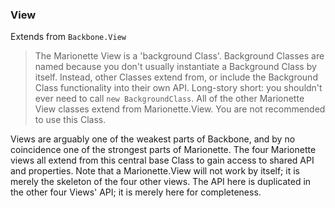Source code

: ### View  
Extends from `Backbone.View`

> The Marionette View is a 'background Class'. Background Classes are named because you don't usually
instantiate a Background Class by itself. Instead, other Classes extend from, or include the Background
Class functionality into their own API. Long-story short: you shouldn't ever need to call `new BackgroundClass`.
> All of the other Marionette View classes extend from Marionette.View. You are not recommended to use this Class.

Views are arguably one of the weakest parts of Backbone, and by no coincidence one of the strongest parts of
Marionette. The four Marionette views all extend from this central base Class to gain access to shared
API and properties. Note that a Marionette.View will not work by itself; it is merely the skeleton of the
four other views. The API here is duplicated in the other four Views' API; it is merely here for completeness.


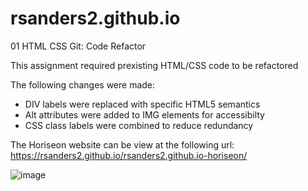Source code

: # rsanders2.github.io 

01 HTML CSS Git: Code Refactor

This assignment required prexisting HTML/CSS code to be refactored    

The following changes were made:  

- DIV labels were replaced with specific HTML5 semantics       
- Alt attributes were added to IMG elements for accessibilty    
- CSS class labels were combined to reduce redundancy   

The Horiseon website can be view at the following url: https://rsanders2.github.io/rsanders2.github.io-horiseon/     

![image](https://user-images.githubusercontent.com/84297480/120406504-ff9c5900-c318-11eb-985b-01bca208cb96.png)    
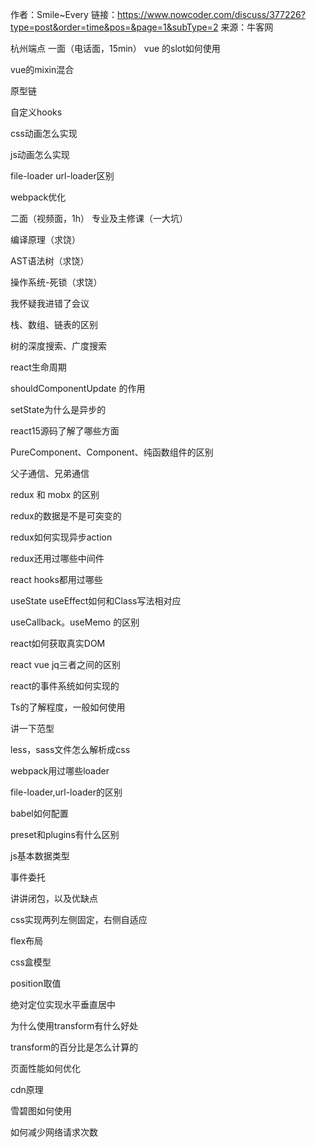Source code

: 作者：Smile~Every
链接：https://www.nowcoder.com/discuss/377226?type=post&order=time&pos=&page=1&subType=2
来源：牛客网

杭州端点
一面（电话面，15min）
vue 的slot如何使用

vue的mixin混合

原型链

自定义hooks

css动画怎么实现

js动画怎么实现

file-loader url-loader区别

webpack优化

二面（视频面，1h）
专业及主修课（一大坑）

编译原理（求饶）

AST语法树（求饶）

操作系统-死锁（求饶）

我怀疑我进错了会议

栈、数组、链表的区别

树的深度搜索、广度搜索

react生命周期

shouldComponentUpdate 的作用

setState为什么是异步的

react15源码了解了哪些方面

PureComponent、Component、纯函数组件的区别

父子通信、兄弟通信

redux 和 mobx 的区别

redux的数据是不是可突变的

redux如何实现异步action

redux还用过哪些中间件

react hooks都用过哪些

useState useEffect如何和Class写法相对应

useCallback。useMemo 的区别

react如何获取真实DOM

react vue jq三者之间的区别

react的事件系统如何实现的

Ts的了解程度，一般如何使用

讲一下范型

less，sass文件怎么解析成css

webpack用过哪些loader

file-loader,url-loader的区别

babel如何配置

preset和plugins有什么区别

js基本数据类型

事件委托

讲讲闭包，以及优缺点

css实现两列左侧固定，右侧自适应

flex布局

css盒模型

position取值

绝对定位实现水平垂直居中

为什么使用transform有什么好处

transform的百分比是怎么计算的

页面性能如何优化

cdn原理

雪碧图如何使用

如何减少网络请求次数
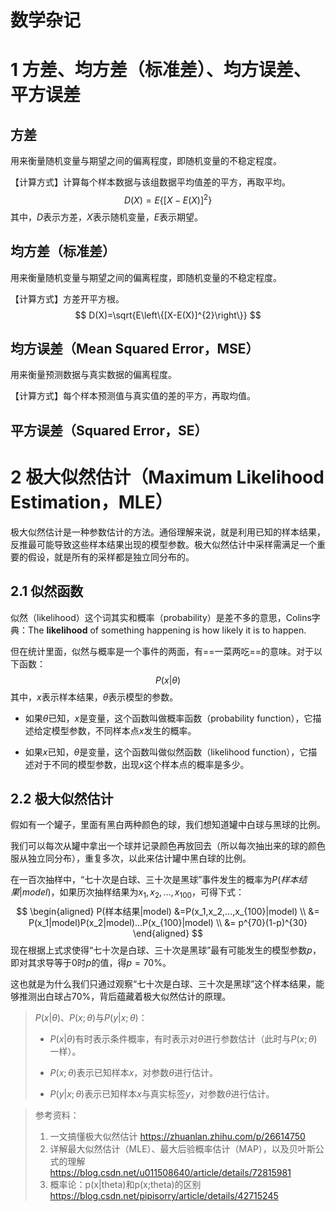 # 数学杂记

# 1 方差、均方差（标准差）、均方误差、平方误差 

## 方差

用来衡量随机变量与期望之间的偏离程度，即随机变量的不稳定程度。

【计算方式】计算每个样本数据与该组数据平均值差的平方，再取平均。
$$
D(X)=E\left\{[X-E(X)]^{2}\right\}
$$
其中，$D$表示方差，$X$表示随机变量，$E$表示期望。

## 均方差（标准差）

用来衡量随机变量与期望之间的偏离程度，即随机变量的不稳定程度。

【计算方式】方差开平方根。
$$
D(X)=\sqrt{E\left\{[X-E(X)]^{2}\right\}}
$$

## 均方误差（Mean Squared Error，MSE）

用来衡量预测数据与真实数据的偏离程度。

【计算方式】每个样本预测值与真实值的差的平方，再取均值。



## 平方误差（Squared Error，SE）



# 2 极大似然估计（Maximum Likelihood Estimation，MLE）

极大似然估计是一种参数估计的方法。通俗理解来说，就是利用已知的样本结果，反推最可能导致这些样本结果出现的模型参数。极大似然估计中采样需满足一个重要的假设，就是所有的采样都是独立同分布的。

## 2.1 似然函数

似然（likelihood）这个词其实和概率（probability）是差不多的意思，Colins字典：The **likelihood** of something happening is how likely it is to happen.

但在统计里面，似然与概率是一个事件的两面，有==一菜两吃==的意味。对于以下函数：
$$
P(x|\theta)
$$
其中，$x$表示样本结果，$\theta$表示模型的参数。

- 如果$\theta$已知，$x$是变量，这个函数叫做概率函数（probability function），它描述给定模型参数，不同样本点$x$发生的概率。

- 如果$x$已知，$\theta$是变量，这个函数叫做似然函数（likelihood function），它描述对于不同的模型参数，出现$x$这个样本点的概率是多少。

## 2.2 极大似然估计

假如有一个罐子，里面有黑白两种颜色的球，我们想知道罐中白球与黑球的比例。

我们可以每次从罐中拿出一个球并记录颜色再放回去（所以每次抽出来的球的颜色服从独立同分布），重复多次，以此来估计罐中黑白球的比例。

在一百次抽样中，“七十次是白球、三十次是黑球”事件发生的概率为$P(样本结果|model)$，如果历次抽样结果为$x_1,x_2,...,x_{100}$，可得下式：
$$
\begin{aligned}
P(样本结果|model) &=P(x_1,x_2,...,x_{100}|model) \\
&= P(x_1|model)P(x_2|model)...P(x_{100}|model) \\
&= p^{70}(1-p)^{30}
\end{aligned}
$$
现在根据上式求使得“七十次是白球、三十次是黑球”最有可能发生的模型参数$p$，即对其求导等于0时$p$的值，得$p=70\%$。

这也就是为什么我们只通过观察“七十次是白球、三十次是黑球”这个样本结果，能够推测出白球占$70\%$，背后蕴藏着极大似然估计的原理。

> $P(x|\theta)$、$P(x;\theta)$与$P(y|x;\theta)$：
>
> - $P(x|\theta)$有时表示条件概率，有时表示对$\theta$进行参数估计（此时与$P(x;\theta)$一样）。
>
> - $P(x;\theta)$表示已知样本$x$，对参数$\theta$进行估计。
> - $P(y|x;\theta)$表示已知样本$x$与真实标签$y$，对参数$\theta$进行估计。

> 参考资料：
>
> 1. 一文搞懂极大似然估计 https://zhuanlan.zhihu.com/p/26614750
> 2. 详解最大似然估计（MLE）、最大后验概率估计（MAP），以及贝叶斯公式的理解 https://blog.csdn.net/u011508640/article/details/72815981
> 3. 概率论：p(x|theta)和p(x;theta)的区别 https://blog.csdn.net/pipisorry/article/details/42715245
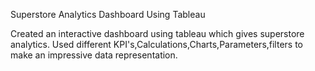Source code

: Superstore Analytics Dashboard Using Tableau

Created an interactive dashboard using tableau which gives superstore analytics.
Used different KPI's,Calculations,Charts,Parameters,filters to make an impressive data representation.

* * * * *

_Instructions to follow_
In the listing above, the required lines run from the line with "less，sass文件怎么解析成css" through the line with "其中，$x$表示样本结果，$\theta$表示模型的参数。". Output exactly those lines, omitting pictures.

_Result of this exercise_
less，sass文件怎么解析成css

webpack用过哪些loader

file-loader,url-loader的区别

babel如何配置

preset和plugins有什么区别

js基本数据类型

事件委托

讲讲闭包，以及优缺点

css实现两列左侧固定，右侧自适应

flex布局

css盒模型

position取值

绝对定位实现水平垂直居中

为什么使用transform有什么好处

transform的百分比是怎么计算的

页面性能如何优化

cdn原理

雪碧图如何使用

如何减少网络请求次数
 # 数学杂记

# 1 方差、均方差（标准差）、均方误差、平方误差 

## 方差

用来衡量随机变量与期望之间的偏离程度，即随机变量的不稳定程度。

【计算方式】计算每个样本数据与该组数据平均值差的平方，再取平均。
$$
D(X)=E\left\{[X-E(X)]^{2}\right\}
$$
其中，$D$表示方差，$X$表示随机变量，$E$表示期望。

## 均方差（标准差）

用来衡量随机变量与期望之间的偏离程度，即随机变量的不稳定程度。

【计算方式】方差开平方根。
$$
D(X)=\sqrt{E\left\{[X-E(X)]^{2}\right\}}
$$

## 均方误差（Mean Squared Error，MSE）

用来衡量预测数据与真实数据的偏离程度。

【计算方式】每个样本预测值与真实值的差的平方，再取均值。



## 平方误差（Squared Error，SE）



# 2 极大似然估计（Maximum Likelihood Estimation，MLE）

极大似然估计是一种参数估计的方法。通俗理解来说，就是利用已知的样本结果，反推最可能导致这些样本结果出现的模型参数。极大似然估计中采样需满足一个重要的假设，就是所有的采样都是独立同分布的。

## 2.1 似然函数

似然（likelihood）这个词其实和概率（probability）是差不多的意思，Colins字典：The **likelihood** of something happening is how likely it is to happen.

但在统计里面，似然与概率是一个事件的两面，有==一菜两吃==的意味。对于以下函数：
$$
P(x|\theta)
$$
其中，$x$表示样本结果，$\theta$表示模型的参数。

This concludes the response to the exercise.